# [EXERCISE]
Write each entry out again, exactly as it is written.
START DATA SHOWN
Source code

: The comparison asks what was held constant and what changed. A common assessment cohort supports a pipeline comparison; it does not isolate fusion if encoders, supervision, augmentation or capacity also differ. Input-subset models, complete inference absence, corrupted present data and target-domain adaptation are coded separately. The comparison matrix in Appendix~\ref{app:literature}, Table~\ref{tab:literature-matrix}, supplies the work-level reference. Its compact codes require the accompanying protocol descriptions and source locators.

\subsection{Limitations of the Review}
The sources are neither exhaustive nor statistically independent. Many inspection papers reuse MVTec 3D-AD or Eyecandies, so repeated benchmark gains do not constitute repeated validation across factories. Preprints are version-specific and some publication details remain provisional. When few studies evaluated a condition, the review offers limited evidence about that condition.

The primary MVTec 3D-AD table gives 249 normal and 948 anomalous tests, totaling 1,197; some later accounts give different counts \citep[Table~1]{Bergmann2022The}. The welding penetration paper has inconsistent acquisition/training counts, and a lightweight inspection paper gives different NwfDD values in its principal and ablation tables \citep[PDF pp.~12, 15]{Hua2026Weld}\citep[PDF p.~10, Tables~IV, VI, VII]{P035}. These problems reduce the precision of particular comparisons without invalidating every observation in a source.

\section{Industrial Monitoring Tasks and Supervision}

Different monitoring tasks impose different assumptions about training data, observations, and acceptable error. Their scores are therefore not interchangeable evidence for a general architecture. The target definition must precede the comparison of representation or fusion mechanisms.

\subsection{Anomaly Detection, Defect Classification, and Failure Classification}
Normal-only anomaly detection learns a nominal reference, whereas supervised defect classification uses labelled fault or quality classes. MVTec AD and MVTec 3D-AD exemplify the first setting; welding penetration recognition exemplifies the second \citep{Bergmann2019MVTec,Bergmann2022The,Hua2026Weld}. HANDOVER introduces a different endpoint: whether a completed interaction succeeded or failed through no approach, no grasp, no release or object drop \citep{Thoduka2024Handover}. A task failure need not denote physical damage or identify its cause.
END DATA SHOWN
# [ANSWER BOX]
Source code

: The comparison asks what was held constant and what changed. A common assessment cohort supports a pipeline comparison; it does not isolate fusion if encoders, supervision, augmentation or capacity also differ. Input-subset models, complete inference absence, corrupted present data and target-domain adaptation are coded separately. The comparison matrix in Appendix~\ref{app:literature}, Table~\ref{tab:literature-matrix}, supplies the work-level reference. Its compact codes require the accompanying protocol descriptions and source locators.

\subsection{Limitations of the Review}
The sources are neither exhaustive nor statistically independent. Many inspection papers reuse MVTec 3D-AD or Eyecandies, so repeated benchmark gains do not constitute repeated validation across factories. Preprints are version-specific and some publication details remain provisional. When few studies evaluated a condition, the review offers limited evidence about that condition.

The primary MVTec 3D-AD table gives 249 normal and 948 anomalous tests, totaling 1,197; some later accounts give different counts \citep[Table~1]{Bergmann2022The}. The welding penetration paper has inconsistent acquisition/training counts, and a lightweight inspection paper gives different NwfDD values in its principal and ablation tables \citep[PDF pp.~12, 15]{Hua2026Weld}\citep[PDF p.~10, Tables~IV, VI, VII]{P035}. These problems reduce the precision of particular comparisons without invalidating every observation in a source.

\section{Industrial Monitoring Tasks and Supervision}

Different monitoring tasks impose different assumptions about training data, observations, and acceptable error. Their scores are therefore not interchangeable evidence for a general architecture. The target definition must precede the comparison of representation or fusion mechanisms.

\subsection{Anomaly Detection, Defect Classification, and Failure Classification}
Normal-only anomaly detection learns a nominal reference, whereas supervised defect classification uses labelled fault or quality classes. MVTec AD and MVTec 3D-AD exemplify the first setting; welding penetration recognition exemplifies the second \citep{Bergmann2019MVTec,Bergmann2022The,Hua2026Weld}. HANDOVER introduces a different endpoint: whether a completed interaction succeeded or failed through no approach, no grasp, no release or object drop \citep{Thoduka2024Handover}. A task failure need not denote physical damage or identify its cause.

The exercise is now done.